There is more meaning in this room than there is on this whole godforsaken island
, he thought.

He fumbled with the keys, dropping them twice before successfully unlocking the door. In his agitation, the door swung open too quickly, tumbling several things from his old wooden desk to the floor.
 

The room was nearly bare in furnishing. It held the old wooden desk, which was chipping and even listing to on side. A dirty cloth chair went with the desk, and a dented file cabinet, beside the desk, was so overflowing with paperwork that the doors no longer closed. It wasn’t the few pieces of tired, cheap heirlooms that made this room special to Alex, but what he had done with the walls.

The color of the room was light blue, but anyone coming into this room would never know that because there was not even an inch of bare wall to be found. It was covered in pictures and newspaper clippings, wall to wall, ceiling to floor...even the ceiling itself. There were several old poster boards and cork boards holding some of the cutouts, but many of them were taped or tacked to bare walls. In one corner, the clippings had been put up using drywall screws, when Alex had run out of traditional adhesives. Light shining through one section of newsprint served as the only sign that a window existed. It highlighted the dust swirling through the air.

Alex sunk silently into his creaky chair, and a sense of peace came over him. One that he only found when surrounded by these memories. His sense of purpose–of knowing what he was born for, what he was meant for–was back, unmarred by all the other emotions he had experienced earlier. Especially, his least favorite feeling: a loss of self-control. Looking from face to face, from one smile to the next, Alex knew he was back in the driver’s seat.

As his eyes scanned the room, he habitually started with the ones that meant the most. There was an entire wall dedicated just to these three:

Carla Edgewater, 17, and Lionel Shepherd, 18, fell to their deaths from Casco Bay Lighthouse in bizarre murder-suicide
. Next to the clipping, Alex had taken a color picture of Carla–a candid–with her beaming cheerleader smile and long mahogany hair.

Sandra Finnerty of Portland, 23, found at the base of Casco Bay Lighthouse following apparent suicide
. Alex’s picture of Sandra was taken at the Thirsty Wench on Androscoggin. She was holding up a beer and toasting to a celebration, but she wasn’t looking at the camera. Her mouth was open in a cheer, and her short blonde hair pulled into a ponytail.
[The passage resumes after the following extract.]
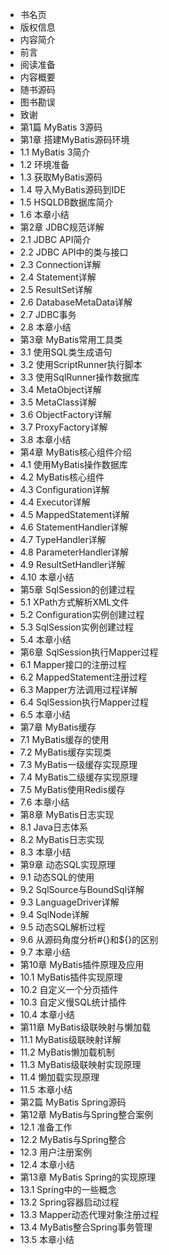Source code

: <ul class="readerCatalog_list"><li class="chapterItem chapterItem_current"><div class="chapterItem_link chapterItem_level1"><span class="chapterItem_text">书名页</span><!----></div></li><li class="chapterItem"><div class="chapterItem_link chapterItem_level1"><span class="chapterItem_text">版权信息</span><!----></div></li><li class="chapterItem"><div class="chapterItem_link chapterItem_level1"><span class="chapterItem_text">内容简介</span><!----></div></li><li class="chapterItem"><div class="chapterItem_link chapterItem_level1"><span class="chapterItem_text">前言</span><!----></div></li><li class="chapterItem"><div class="chapterItem_link chapterItem_level2"><span class="chapterItem_text">阅读准备</span><!----></div></li><li class="chapterItem"><div class="chapterItem_link chapterItem_level2"><span class="chapterItem_text">内容概要</span><!----></div></li><li class="chapterItem"><div class="chapterItem_link chapterItem_level2"><span class="chapterItem_text">随书源码</span><!----></div></li><li class="chapterItem"><div class="chapterItem_link chapterItem_level2"><span class="chapterItem_text">图书勘误</span><!----></div></li><li class="chapterItem"><div class="chapterItem_link chapterItem_level2"><span class="chapterItem_text">致谢</span><!----></div></li><li class="chapterItem"><div class="chapterItem_link chapterItem_level1"><span class="chapterItem_text">第1篇 MyBatis 3源码</span><!----></div></li><li class="chapterItem"><div class="chapterItem_link chapterItem_level2"><span class="chapterItem_text">第1章 搭建MyBatis源码环境</span><!----></div></li><li class="chapterItem"><div class="chapterItem_link chapterItem_level3"><span class="chapterItem_text">1.1 MyBatis 3简介</span><!----></div></li><li class="chapterItem"><div class="chapterItem_link chapterItem_level3"><span class="chapterItem_text">1.2 环境准备</span><!----></div></li><li class="chapterItem"><div class="chapterItem_link chapterItem_level3"><span class="chapterItem_text">1.3 获取MyBatis源码</span><!----></div></li><li class="chapterItem"><div class="chapterItem_link chapterItem_level3"><span class="chapterItem_text">1.4 导入MyBatis源码到IDE</span><!----></div></li><li class="chapterItem"><div class="chapterItem_link chapterItem_level3"><span class="chapterItem_text">1.5 HSQLDB数据库简介</span><!----></div></li><li class="chapterItem"><div class="chapterItem_link chapterItem_level3"><span class="chapterItem_text">1.6 本章小结</span><!----></div></li><li class="chapterItem"><div class="chapterItem_link chapterItem_level2"><span class="chapterItem_text">第2章 JDBC规范详解</span><!----></div></li><li class="chapterItem"><div class="chapterItem_link chapterItem_level3"><span class="chapterItem_text">2.1 JDBC API简介</span><!----></div></li><li class="chapterItem"><div class="chapterItem_link chapterItem_level3"><span class="chapterItem_text">2.2 JDBC API中的类与接口</span><!----></div></li><li class="chapterItem"><div class="chapterItem_link chapterItem_level3"><span class="chapterItem_text">2.3 Connection详解</span><!----></div></li><li class="chapterItem"><div class="chapterItem_link chapterItem_level3"><span class="chapterItem_text">2.4 Statement详解</span><!----></div></li><li class="chapterItem"><div class="chapterItem_link chapterItem_level3"><span class="chapterItem_text">2.5 ResultSet详解</span><!----></div></li><li class="chapterItem"><div class="chapterItem_link chapterItem_level3"><span class="chapterItem_text">2.6 DatabaseMetaData详解</span><!----></div></li><li class="chapterItem"><div class="chapterItem_link chapterItem_level3"><span class="chapterItem_text">2.7 JDBC事务</span><!----></div></li><li class="chapterItem"><div class="chapterItem_link chapterItem_level3"><span class="chapterItem_text">2.8 本章小结</span><!----></div></li><li class="chapterItem"><div class="chapterItem_link chapterItem_level1"><span class="chapterItem_text">第3章 MyBatis常用工具类</span><!----></div></li><li class="chapterItem"><div class="chapterItem_link chapterItem_level2"><span class="chapterItem_text">3.1 使用SQL类生成语句</span><!----></div></li><li class="chapterItem"><div class="chapterItem_link chapterItem_level2"><span class="chapterItem_text">3.2 使用ScriptRunner执行脚本</span><!----></div></li><li class="chapterItem"><div class="chapterItem_link chapterItem_level2"><span class="chapterItem_text">3.3 使用SqlRunner操作数据库</span><!----></div></li><li class="chapterItem"><div class="chapterItem_link chapterItem_level2"><span class="chapterItem_text">3.4 MetaObject详解</span><!----></div></li><li class="chapterItem"><div class="chapterItem_link chapterItem_level2"><span class="chapterItem_text">3.5 MetaClass详解</span><!----></div></li><li class="chapterItem"><div class="chapterItem_link chapterItem_level2"><span class="chapterItem_text">3.6 ObjectFactory详解</span><!----></div></li><li class="chapterItem"><div class="chapterItem_link chapterItem_level2"><span class="chapterItem_text">3.7 ProxyFactory详解</span><!----></div></li><li class="chapterItem"><div class="chapterItem_link chapterItem_level2"><span class="chapterItem_text">3.8 本章小结</span><!----></div></li><li class="chapterItem"><div class="chapterItem_link chapterItem_level1"><span class="chapterItem_text">第4章 MyBatis核心组件介绍</span><!----></div></li><li class="chapterItem"><div class="chapterItem_link chapterItem_level2"><span class="chapterItem_text">4.1 使用MyBatis操作数据库</span><!----></div></li><li class="chapterItem"><div class="chapterItem_link chapterItem_level2"><span class="chapterItem_text">4.2 MyBatis核心组件</span><!----></div></li><li class="chapterItem"><div class="chapterItem_link chapterItem_level2"><span class="chapterItem_text">4.3 Configuration详解</span><!----></div></li><li class="chapterItem"><div class="chapterItem_link chapterItem_level2"><span class="chapterItem_text">4.4 Executor详解</span><!----></div></li><li class="chapterItem"><div class="chapterItem_link chapterItem_level2"><span class="chapterItem_text">4.5 MappedStatement详解</span><!----></div></li><li class="chapterItem"><div class="chapterItem_link chapterItem_level2"><span class="chapterItem_text">4.6 StatementHandler详解</span><!----></div></li><li class="chapterItem"><div class="chapterItem_link chapterItem_level2"><span class="chapterItem_text">4.7 TypeHandler详解</span><!----></div></li><li class="chapterItem"><div class="chapterItem_link chapterItem_level2"><span class="chapterItem_text">4.8 ParameterHandler详解</span><!----></div></li><li class="chapterItem"><div class="chapterItem_link chapterItem_level2"><span class="chapterItem_text">4.9 ResultSetHandler详解</span><!----></div></li><li class="chapterItem"><div class="chapterItem_link chapterItem_level2"><span class="chapterItem_text">4.10 本章小结</span><!----></div></li><li class="chapterItem"><div class="chapterItem_link chapterItem_level2"><span class="chapterItem_text">第5章 SqlSession的创建过程</span><!----></div></li><li class="chapterItem"><div class="chapterItem_link chapterItem_level3"><span class="chapterItem_text">5.1 XPath方式解析XML文件</span><!----></div></li><li class="chapterItem"><div class="chapterItem_link chapterItem_level3"><span class="chapterItem_text">5.2 Configuration实例创建过程</span><!----></div></li><li class="chapterItem"><div class="chapterItem_link chapterItem_level3"><span class="chapterItem_text">5.3 SqlSession实例创建过程</span><!----></div></li><li class="chapterItem"><div class="chapterItem_link chapterItem_level3"><span class="chapterItem_text">5.4 本章小结</span><!----></div></li><li class="chapterItem"><div class="chapterItem_link chapterItem_level1"><span class="chapterItem_text">第6章 SqlSession执行Mapper过程</span><!----></div></li><li class="chapterItem"><div class="chapterItem_link chapterItem_level2"><span class="chapterItem_text">6.1 Mapper接口的注册过程</span><!----></div></li><li class="chapterItem"><div class="chapterItem_link chapterItem_level2"><span class="chapterItem_text">6.2 MappedStatement注册过程</span><!----></div></li><li class="chapterItem"><div class="chapterItem_link chapterItem_level2"><span class="chapterItem_text">6.3 Mapper方法调用过程详解</span><!----></div></li><li class="chapterItem"><div class="chapterItem_link chapterItem_level2"><span class="chapterItem_text">6.4 SqlSession执行Mapper过程</span><!----></div></li><li class="chapterItem"><div class="chapterItem_link chapterItem_level2"><span class="chapterItem_text">6.5 本章小结</span><!----></div></li><li class="chapterItem"><div class="chapterItem_link chapterItem_level2"><span class="chapterItem_text">第7章 MyBatis缓存</span><!----></div></li><li class="chapterItem"><div class="chapterItem_link chapterItem_level3"><span class="chapterItem_text">7.1 MyBatis缓存的使用</span><!----></div></li><li class="chapterItem"><div class="chapterItem_link chapterItem_level3"><span class="chapterItem_text">7.2 MyBatis缓存实现类</span><!----></div></li><li class="chapterItem"><div class="chapterItem_link chapterItem_level3"><span class="chapterItem_text">7.3 MyBatis一级缓存实现原理</span><!----></div></li><li class="chapterItem"><div class="chapterItem_link chapterItem_level3"><span class="chapterItem_text">7.4 MyBatis二级缓存实现原理</span><!----></div></li><li class="chapterItem"><div class="chapterItem_link chapterItem_level3"><span class="chapterItem_text">7.5 MyBatis使用Redis缓存</span><!----></div></li><li class="chapterItem"><div class="chapterItem_link chapterItem_level3"><span class="chapterItem_text">7.6 本章小结</span><!----></div></li><li class="chapterItem"><div class="chapterItem_link chapterItem_level1"><span class="chapterItem_text">第8章 MyBatis日志实现</span><!----></div></li><li class="chapterItem"><div class="chapterItem_link chapterItem_level2"><span class="chapterItem_text">8.1 Java日志体系</span><!----></div></li><li class="chapterItem"><div class="chapterItem_link chapterItem_level2"><span class="chapterItem_text">8.2 MyBatis日志实现</span><!----></div></li><li class="chapterItem"><div class="chapterItem_link chapterItem_level2"><span class="chapterItem_text">8.3 本章小结</span><!----></div></li><li class="chapterItem"><div class="chapterItem_link chapterItem_level1"><span class="chapterItem_text">第9章 动态SQL实现原理</span><!----></div></li><li class="chapterItem"><div class="chapterItem_link chapterItem_level2"><span class="chapterItem_text">9.1 动态SQL的使用</span><!----></div></li><li class="chapterItem"><div class="chapterItem_link chapterItem_level2"><span class="chapterItem_text">9.2 SqlSource与BoundSql详解</span><!----></div></li><li class="chapterItem"><div class="chapterItem_link chapterItem_level2"><span class="chapterItem_text">9.3 LanguageDriver详解</span><!----></div></li><li class="chapterItem"><div class="chapterItem_link chapterItem_level2"><span class="chapterItem_text">9.4 SqlNode详解</span><!----></div></li><li class="chapterItem"><div class="chapterItem_link chapterItem_level2"><span class="chapterItem_text">9.5 动态SQL解析过程</span><!----></div></li><li class="chapterItem"><div class="chapterItem_link chapterItem_level2"><span class="chapterItem_text">9.6 从源码角度分析#{}和${}的区别</span><!----></div></li><li class="chapterItem"><div class="chapterItem_link chapterItem_level2"><span class="chapterItem_text">9.7 本章小结</span><!----></div></li><li class="chapterItem"><div class="chapterItem_link chapterItem_level1"><span class="chapterItem_text">第10章 MyBatis插件原理及应用</span><!----></div></li><li class="chapterItem"><div class="chapterItem_link chapterItem_level2"><span class="chapterItem_text">10.1 MyBatis插件实现原理</span><!----></div></li><li class="chapterItem"><div class="chapterItem_link chapterItem_level2"><span class="chapterItem_text">10.2 自定义一个分页插件</span><!----></div></li><li class="chapterItem"><div class="chapterItem_link chapterItem_level2"><span class="chapterItem_text">10.3 自定义慢SQL统计插件</span><!----></div></li><li class="chapterItem"><div class="chapterItem_link chapterItem_level2"><span class="chapterItem_text">10.4 本章小结</span><!----></div></li><li class="chapterItem"><div class="chapterItem_link chapterItem_level2"><span class="chapterItem_text">第11章 MyBatis级联映射与懒加载</span><!----></div></li><li class="chapterItem"><div class="chapterItem_link chapterItem_level3"><span class="chapterItem_text">11.1 MyBatis级联映射详解</span><!----></div></li><li class="chapterItem"><div class="chapterItem_link chapterItem_level3"><span class="chapterItem_text">11.2 MyBatis懒加载机制</span><!----></div></li><li class="chapterItem"><div class="chapterItem_link chapterItem_level3"><span class="chapterItem_text">11.3 MyBatis级联映射实现原理</span><!----></div></li><li class="chapterItem"><div class="chapterItem_link chapterItem_level3"><span class="chapterItem_text">11.4 懒加载实现原理</span><!----></div></li><li class="chapterItem"><div class="chapterItem_link chapterItem_level3"><span class="chapterItem_text">11.5 本章小结</span><!----></div></li><li class="chapterItem"><div class="chapterItem_link chapterItem_level1"><span class="chapterItem_text">第2篇 MyBatis Spring源码</span><!----></div></li><li class="chapterItem"><div class="chapterItem_link chapterItem_level2"><span class="chapterItem_text">第12章 MyBatis与Spring整合案例</span><!----></div></li><li class="chapterItem"><div class="chapterItem_link chapterItem_level3"><span class="chapterItem_text">12.1 准备工作</span><!----></div></li><li class="chapterItem"><div class="chapterItem_link chapterItem_level3"><span class="chapterItem_text">12.2 MyBatis与Spring整合</span><!----></div></li><li class="chapterItem"><div class="chapterItem_link chapterItem_level3"><span class="chapterItem_text">12.3 用户注册案例</span><!----></div></li><li class="chapterItem"><div class="chapterItem_link chapterItem_level3"><span class="chapterItem_text">12.4 本章小结</span><!----></div></li><li class="chapterItem"><div class="chapterItem_link chapterItem_level1"><span class="chapterItem_text">第13章 MyBatis Spring的实现原理</span><!----></div></li><li class="chapterItem"><div class="chapterItem_link chapterItem_level2"><span class="chapterItem_text">13.1 Spring中的一些概念</span><!----></div></li><li class="chapterItem"><div class="chapterItem_link chapterItem_level2"><span class="chapterItem_text">13.2 Spring容器启动过程</span><!----></div></li><li class="chapterItem"><div class="chapterItem_link chapterItem_level2"><span class="chapterItem_text">13.3 Mapper动态代理对象注册过程</span><!----></div></li><li class="chapterItem"><div class="chapterItem_link chapterItem_level2"><span class="chapterItem_text">13.4 MyBatis整合Spring事务管理</span><!----></div></li><li class="chapterItem"><div class="chapterItem_link chapterItem_level2"><span class="chapterItem_text">13.5 本章小结</span><!----></div></li></ul>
Emily Caldwell, a beloved member of the Summer Island community and recent widow was found this weekend after an apparent suicide. Caldwell, 26, is survived by her parents, Richard and Susan Jarvis of Bangor.
In this picture, Emily was getting into a car outside of the Lutheran church. She was crying, because the photo was also taken at her husband’s funeral. Her eyes had caught the camera momentarily and there were two hollow orbs staring back, buried behind long, dark hair.

There were multiple articles and clippings about each of these women, alongside more of Alex’s private photos.

The other three walls and ceiling were covered in similar articles and pictures, but these were women who had perished tragically, from other parts of the country, and the pictures only the black and whites printed with the articles. Women from all over: From Oregon to Hawaii to Georgia.

The one thing all of these women had in common was simple: someone had failed them. Specifically, someone had failed to
save
them.

Not all women wanted to be saved. Not all women were grateful toward those who tried. His mother was one of those women.

“Why are you angry with me, Ma? He will never, ever hurt you again,” Alex had pleaded, while still holding the bloody axe; it was both heavy and yet impossible to let go of. A thousand thoughts swam and motivations drove him, but at the forefront had been the smile he imagined on his mother’s face when he came to release her from her prison.